* Directions: Make an exact copy of all the entries below, with the pictures left out.
_ _ _ _ _
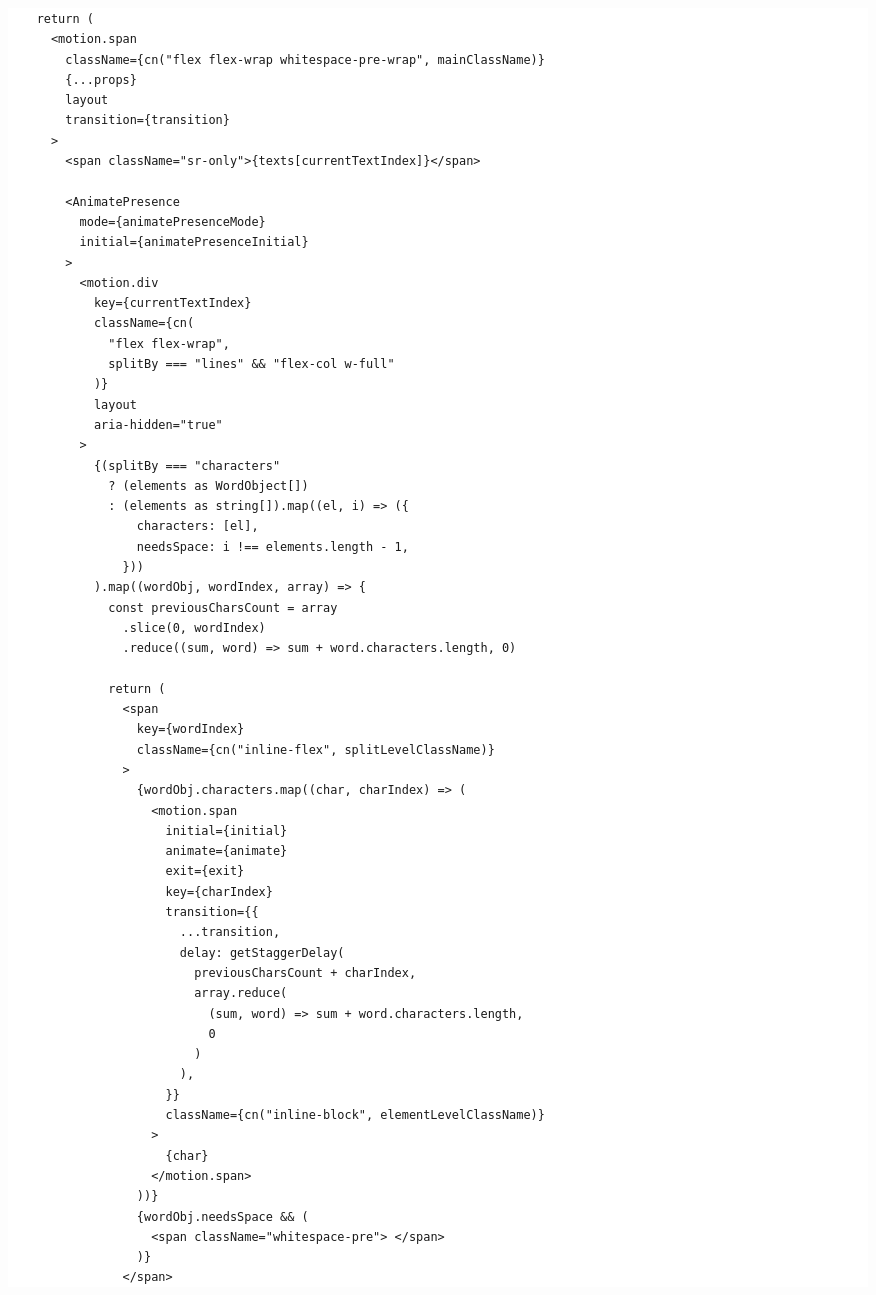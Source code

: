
 ```tsx
    return (
      <motion.span
        className={cn("flex flex-wrap whitespace-pre-wrap", mainClassName)}
        {...props}
        layout
        transition={transition}
      >
        <span className="sr-only">{texts[currentTextIndex]}</span>

        <AnimatePresence
          mode={animatePresenceMode}
          initial={animatePresenceInitial}
        >
          <motion.div
            key={currentTextIndex}
            className={cn(
              "flex flex-wrap",
              splitBy === "lines" && "flex-col w-full"
            )}
            layout
            aria-hidden="true"
          >
            {(splitBy === "characters"
              ? (elements as WordObject[])
              : (elements as string[]).map((el, i) => ({
                  characters: [el],
                  needsSpace: i !== elements.length - 1,
                }))
            ).map((wordObj, wordIndex, array) => {
              const previousCharsCount = array
                .slice(0, wordIndex)
                .reduce((sum, word) => sum + word.characters.length, 0)

              return (
                <span
                  key={wordIndex}
                  className={cn("inline-flex", splitLevelClassName)}
                >
                  {wordObj.characters.map((char, charIndex) => (
                    <motion.span
                      initial={initial}
                      animate={animate}
                      exit={exit}
                      key={charIndex}
                      transition={{
                        ...transition,
                        delay: getStaggerDelay(
                          previousCharsCount + charIndex,
                          array.reduce(
                            (sum, word) => sum + word.characters.length,
                            0
                          )
                        ),
                      }}
                      className={cn("inline-block", elementLevelClassName)}
                    >
                      {char}
                    </motion.span>
                  ))}
                  {wordObj.needsSpace && (
                    <span className="whitespace-pre"> </span>
                  )}
                </span>
```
_ _ _ _ _
* Task solution:
Source code

:
 ```tsx
    return (
      <motion.span
        className={cn("flex flex-wrap whitespace-pre-wrap", mainClassName)}
        {...props}
        layout
        transition={transition}
      >
        <span className="sr-only">{texts[currentTextIndex]}</span>

        <AnimatePresence
          mode={animatePresenceMode}
          initial={animatePresenceInitial}
        >
          <motion.div
            key={currentTextIndex}
            className={cn(
              "flex flex-wrap",
              splitBy === "lines" && "flex-col w-full"
            )}
            layout
            aria-hidden="true"
          >
            {(splitBy === "characters"
              ? (elements as WordObject[])
              : (elements as string[]).map((el, i) => ({
                  characters: [el],
                  needsSpace: i !== elements.length - 1,
                }))
            ).map((wordObj, wordIndex, array) => {
              const previousCharsCount = array
                .slice(0, wordIndex)
                .reduce((sum, word) => sum + word.characters.length, 0)

              return (
                <span
                  key={wordIndex}
                  className={cn("inline-flex", splitLevelClassName)}
                >
                  {wordObj.characters.map((char, charIndex) => (
                    <motion.span
                      initial={initial}
                      animate={animate}
                      exit={exit}
                      key={charIndex}
                      transition={{
                        ...transition,
                        delay: getStaggerDelay(
                          previousCharsCount + charIndex,
                          array.reduce(
                            (sum, word) => sum + word.characters.length,
                            0
                          )
                        ),
                      }}
                      className={cn("inline-block", elementLevelClassName)}
                    >
                      {char}
                    </motion.span>
                  ))}
                  {wordObj.needsSpace && (
                    <span className="whitespace-pre"> </span>
                  )}
                </span>
```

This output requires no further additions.